Sadri Şener’in tahtı sallanıyor ve istifa kararı an meselesiydi.

“Trabzonspor’a İbrahim Hacıosmanoğlu’ndan başka kim aday olur? Celil Hekimoğlu aday olur mu?”  diye konuşurken İstanbul’da çok sevdiğim bir ağabeyimden bir telefon geldi.

- “Ali Muharrem Usta’yı tanıdın mı? Trabzonspor'a başkan adayı olacak.”

Erdoğan Bayraktar ve camianın etkili isimlerinden Muammer Saka’nın, Usta’ya başkan adaylığını açıklaması ve bu yola çıkması için ısrar ettiklerini öğrendim.

Tabi hemen Google’ye Muharrem Usta ismini yazdım, karşıma çıkan gerçekler sonrasında, ”bu adama nasıl ulaşacağız şimdi? Arasak kaç günde döner acaba? Egosuyla nasıl mücadele edeceğim? Beni muhatap alır mı ki?” diye düşündüm ve kendisi hakkında araştırmalar yapmaya devam ettim.

Telefon numarasını buldum ve aradım.

Karşımda, bulunduğu makamının verdiği ağırlıkla beraber donuk bir ses tonu beklerken, gayet samimi bir ses tonu buldum.

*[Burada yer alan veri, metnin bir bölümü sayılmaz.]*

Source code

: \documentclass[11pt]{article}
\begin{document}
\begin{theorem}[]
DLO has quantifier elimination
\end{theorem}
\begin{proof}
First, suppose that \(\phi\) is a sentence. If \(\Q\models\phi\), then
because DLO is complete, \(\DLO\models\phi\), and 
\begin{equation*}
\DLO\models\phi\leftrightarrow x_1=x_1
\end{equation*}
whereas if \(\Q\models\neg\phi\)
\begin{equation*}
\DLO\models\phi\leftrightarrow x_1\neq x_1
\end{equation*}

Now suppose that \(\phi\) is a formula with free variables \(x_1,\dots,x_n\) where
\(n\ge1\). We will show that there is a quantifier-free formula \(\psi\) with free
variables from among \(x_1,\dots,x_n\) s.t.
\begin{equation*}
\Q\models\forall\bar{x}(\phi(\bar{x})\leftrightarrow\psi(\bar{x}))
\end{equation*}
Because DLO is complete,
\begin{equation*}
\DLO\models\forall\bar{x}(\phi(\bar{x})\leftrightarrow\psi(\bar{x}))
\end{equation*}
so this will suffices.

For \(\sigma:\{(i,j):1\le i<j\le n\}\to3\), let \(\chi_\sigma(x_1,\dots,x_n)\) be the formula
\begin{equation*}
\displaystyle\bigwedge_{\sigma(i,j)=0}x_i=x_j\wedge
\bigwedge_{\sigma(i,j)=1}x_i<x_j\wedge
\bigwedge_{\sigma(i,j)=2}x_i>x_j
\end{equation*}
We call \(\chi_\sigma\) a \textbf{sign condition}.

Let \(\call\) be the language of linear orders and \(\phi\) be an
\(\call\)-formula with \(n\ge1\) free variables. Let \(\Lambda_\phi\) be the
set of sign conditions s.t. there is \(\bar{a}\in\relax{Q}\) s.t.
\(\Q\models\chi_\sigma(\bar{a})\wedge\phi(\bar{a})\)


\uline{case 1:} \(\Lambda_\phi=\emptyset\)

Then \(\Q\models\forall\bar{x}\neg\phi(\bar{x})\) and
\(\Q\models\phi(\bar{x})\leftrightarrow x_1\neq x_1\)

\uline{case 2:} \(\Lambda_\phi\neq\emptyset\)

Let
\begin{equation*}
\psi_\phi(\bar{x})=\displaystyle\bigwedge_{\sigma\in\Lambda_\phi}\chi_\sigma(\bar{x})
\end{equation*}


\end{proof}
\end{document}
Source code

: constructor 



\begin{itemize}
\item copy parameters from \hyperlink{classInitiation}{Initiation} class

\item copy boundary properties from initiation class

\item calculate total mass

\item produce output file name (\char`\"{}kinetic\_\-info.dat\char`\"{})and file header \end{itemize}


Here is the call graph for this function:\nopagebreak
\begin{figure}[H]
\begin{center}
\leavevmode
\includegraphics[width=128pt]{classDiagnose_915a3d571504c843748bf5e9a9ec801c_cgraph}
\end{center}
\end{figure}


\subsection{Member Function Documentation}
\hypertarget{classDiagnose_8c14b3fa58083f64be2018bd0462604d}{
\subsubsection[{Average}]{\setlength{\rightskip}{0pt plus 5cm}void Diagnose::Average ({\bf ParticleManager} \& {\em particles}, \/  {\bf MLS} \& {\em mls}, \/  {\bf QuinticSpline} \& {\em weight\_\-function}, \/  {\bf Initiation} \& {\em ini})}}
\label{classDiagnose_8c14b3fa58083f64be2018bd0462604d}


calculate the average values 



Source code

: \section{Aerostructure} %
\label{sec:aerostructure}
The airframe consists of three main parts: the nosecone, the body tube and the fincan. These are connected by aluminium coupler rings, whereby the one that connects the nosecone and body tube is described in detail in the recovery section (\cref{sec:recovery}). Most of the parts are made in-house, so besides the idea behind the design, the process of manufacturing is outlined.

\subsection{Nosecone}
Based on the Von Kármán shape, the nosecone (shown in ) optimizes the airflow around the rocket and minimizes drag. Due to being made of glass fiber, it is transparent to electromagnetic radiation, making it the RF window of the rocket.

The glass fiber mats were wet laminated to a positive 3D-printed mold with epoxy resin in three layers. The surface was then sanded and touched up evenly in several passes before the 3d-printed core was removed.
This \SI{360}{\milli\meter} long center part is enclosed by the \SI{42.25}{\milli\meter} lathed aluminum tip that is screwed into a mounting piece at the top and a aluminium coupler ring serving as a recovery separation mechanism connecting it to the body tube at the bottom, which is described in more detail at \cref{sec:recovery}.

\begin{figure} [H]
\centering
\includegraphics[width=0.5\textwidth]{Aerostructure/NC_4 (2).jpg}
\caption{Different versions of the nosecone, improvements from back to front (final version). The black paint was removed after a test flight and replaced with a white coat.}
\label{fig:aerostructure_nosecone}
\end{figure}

Hatta inanır mısınız, telefonu kapattıktan sonra bana Muharrem Usta’nın telefon numarasını veren kişinin beni işlettiğini bile düşündüm.

Çünkü alışmıştık belli bir makama gelen insanların yüksekten konuşmasına, egosuna, kibrine...

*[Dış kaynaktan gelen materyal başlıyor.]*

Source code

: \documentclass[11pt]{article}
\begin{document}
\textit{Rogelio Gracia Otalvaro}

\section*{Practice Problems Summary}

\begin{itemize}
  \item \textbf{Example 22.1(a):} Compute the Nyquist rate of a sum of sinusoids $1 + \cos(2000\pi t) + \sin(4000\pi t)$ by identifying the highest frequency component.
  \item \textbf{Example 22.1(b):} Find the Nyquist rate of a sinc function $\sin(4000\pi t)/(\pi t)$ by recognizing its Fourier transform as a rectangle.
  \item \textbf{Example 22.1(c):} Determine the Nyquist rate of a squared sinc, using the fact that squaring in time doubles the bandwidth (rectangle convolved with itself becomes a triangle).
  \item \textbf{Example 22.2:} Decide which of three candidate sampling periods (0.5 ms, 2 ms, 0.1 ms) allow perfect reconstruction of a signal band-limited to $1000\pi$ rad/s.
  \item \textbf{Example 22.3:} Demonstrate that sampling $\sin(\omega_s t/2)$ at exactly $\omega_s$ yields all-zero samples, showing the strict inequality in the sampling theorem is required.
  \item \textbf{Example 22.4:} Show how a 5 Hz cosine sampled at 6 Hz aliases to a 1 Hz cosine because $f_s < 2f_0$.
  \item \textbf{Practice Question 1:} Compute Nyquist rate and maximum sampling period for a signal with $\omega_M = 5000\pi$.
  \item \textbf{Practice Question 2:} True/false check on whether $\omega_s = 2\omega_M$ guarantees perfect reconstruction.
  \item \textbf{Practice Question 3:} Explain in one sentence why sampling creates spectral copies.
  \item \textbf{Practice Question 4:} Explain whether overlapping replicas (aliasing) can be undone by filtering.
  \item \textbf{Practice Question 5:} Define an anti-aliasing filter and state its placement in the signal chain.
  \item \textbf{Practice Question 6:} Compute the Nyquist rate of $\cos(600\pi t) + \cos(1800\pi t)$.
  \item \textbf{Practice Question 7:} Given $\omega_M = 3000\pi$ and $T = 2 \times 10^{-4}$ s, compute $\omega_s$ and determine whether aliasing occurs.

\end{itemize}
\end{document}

Allah şahit, daha sonra Muharrem Usta’nın bir çok ortamına girdim ve en ufak kibrine, egosuna rastlamadım.

Gelelim bugüne;

Bir yönetici düşünün, Muharrem Usta başkanlığında seçildiği Trabzonspor yöneticiliği vasfını kullanarak takipçisini arttırdığı sosyal medya hesabı üzerinden, görevde olan başkanı egolu olmakla ve yalancılıkla suçluyor.

Aynı yönetici acaba Başkana böyle bir açıklamanın gerçekten yapılıp yapılmadığını sordu mu?

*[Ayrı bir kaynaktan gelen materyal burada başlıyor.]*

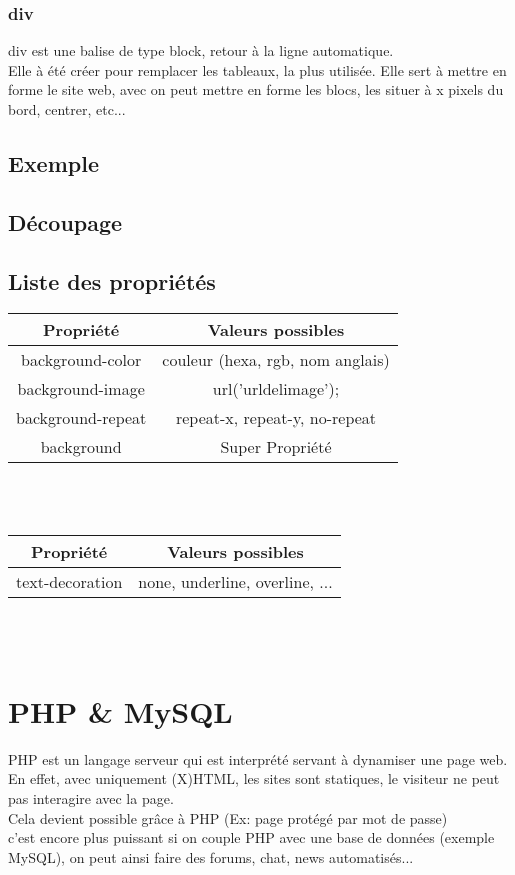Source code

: \documentclass[12pt,a4paper,openany]{article}
\begin{document}
				\subsubsection{div}
				div est une balise de type block, retour à la ligne automatique.\\
				Elle à été créer pour remplacer les tableaux, la plus utilisée.
				Elle sert à mettre en forme le site web, avec on peut mettre en 
				forme les blocs, les situer à x pixels du bord, centrer, etc...
				\newpage
				\subsection{Exemple}
			
			
				\subsection{Découpage}
%				
				\subsection{Liste des propriétés}
					\begin{tabular}{|c|c|}
						\hline
							\textbf{Propriété} & \textbf{Valeurs possibles} \\
						\hline
							background-color & couleur (hexa, rgb, nom anglais)\\
						\hline
							background-image & url('urldelimage');\\
						\hline
							background-repeat & repeat-x, repeat-y, no-repeat\\
						\hline
							background & Super Propriété\\
						\hline		
					\end{tabular}\\ \\

					\begin{tabular}{|c|c|}
						\hline
							\textbf{Propriété} & \textbf{Valeurs possibles} \\
						\hline
							text-decoration & none, underline, overline, ...\\
						\hline
					\end{tabular}\\ \\
	\section{PHP \& MySQL}
		PHP est un langage serveur qui est interprété
		servant à dynamiser une page web. \\
		En effet, avec uniquement (X)HTML, les sites sont statiques, le visiteur
		ne peut pas interagire avec la page. \\
		Cela devient possible grâce à PHP (Ex: page protégé par mot de passe)\\
		c'est encore plus puissant si on couple PHP avec une base de données 
		(exemple MySQL), on peut ainsi faire des forums, 
		chat, news automatisés...\\
\end{document}
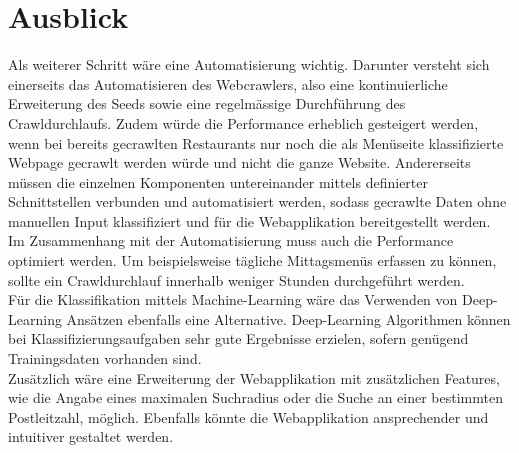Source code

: \section{Ausblick}
Als weiterer Schritt wäre eine Automatisierung wichtig.
Darunter versteht sich einerseits das Automatisieren des Webcrawlers, also eine kontinuierliche Erweiterung des Seeds sowie eine regelmässige Durchführung des Crawldurchlaufs.
Zudem würde die Performance erheblich gesteigert werden, wenn bei bereits gecrawlten Restaurants nur noch die als Menüseite klassifizierte Webpage gecrawlt werden würde und nicht die ganze Website.
Andererseits müssen die einzelnen Komponenten untereinander mittels definierter Schnittstellen verbunden und automatisiert werden, sodass gecrawlte Daten ohne manuellen Input klassifiziert und für die Webapplikation bereitgestellt werden.\\
Im Zusammenhang mit der Automatisierung muss auch die Performance optimiert werden.
Um beispielsweise tägliche Mittagsmenüs erfassen zu können, sollte ein Crawldurchlauf innerhalb weniger Stunden durchgeführt werden.\\
Für die Klassifikation mittels Machine-Learning wäre das Verwenden von Deep-Learning Ansätzen ebenfalls eine Alternative.
Deep-Learning Algorithmen können bei Klassifizierungsaufgaben sehr gute Ergebnisse erzielen, sofern genügend Trainingsdaten vorhanden sind.\\
Zusätzlich wäre eine Erweiterung der Webapplikation mit zusätzlichen Features, wie die Angabe eines maximalen Suchradius oder die Suche an einer bestimmten Postleitzahl, möglich.
Ebenfalls könnte die Webapplikation ansprechender und intuitiver gestaltet werden.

Açıkçası bunu ben de merak ediyorum. Çünkü yıllardır tanıdığım birileri "suya bu" derken röportaj yaptığım Muharrem Usta’nın böyle bir üslup kullanacağına ihtimal vermiyorum.

Neyse, Nevzat Aydın’ı zaten başkan yaptıracaklardı… "Trabzonspor olmasa açlıktan ağzı kokacak olan gazeteci müsveddeleri" emin ol sana destek olacak. Belki de RT ve beğenilerin etkisiyle beraber Muharrem Usta’yı gözüne kestirdin.

Başkanın böyle bir açıklama yapıp yapmadığını öğrenmek yerine…

Gelen ortaya kafa vurmayı ve nur topu gibi bir kriz doğurmayı tercih ettin.

Şimdi “Ben kişilere değil Trabzonspor'a hizmet için geldim.” yazısını okurken gülüyorum.

Yönetim içinde başkana karşı örgütlenerek mi Trabzonspor’a hizmet edeceksiniz?

Bırak artık Trabzonspor üzerinden PR çalışması yapmayı, “blok” attığın kişiler Trabzonspor olmasa seni sokakta görse tanımazken, zirve yapmış egon ve cümlelerin ile attığın blokların haddi hesabı yok.

Ha bu arada;

Gerçi siz iyi bilirsiniz Trabzonspor iyi giderken yönetimi karıştırmayı.

Hiç unutmuyorum. Hayrettin Hacısalihoğlu’nun asbaşkanlığında ligin zirvesinde olan bir yönetim dağıtılmış yapılan kongre sonrasında Nevzat Aydın yönetime gelmişti.

Dönemin yöneticisi Mehmet İrfan Coşkun'a hep sorararım, "abi ligin zirvesinde olan bir takımın yönetimi neden değişir? Siz neden devam etmediniz?"

Yıllar geçti cevabını bulamadım.

Şuan tek dileğim,

Yeni seçilen başkanın bütün enerjisini sahaya yansıtmasını sağlayacak bir yönetim oluşması.

50. Yılda şampiyonluğun olmazsa olmazı bence bu.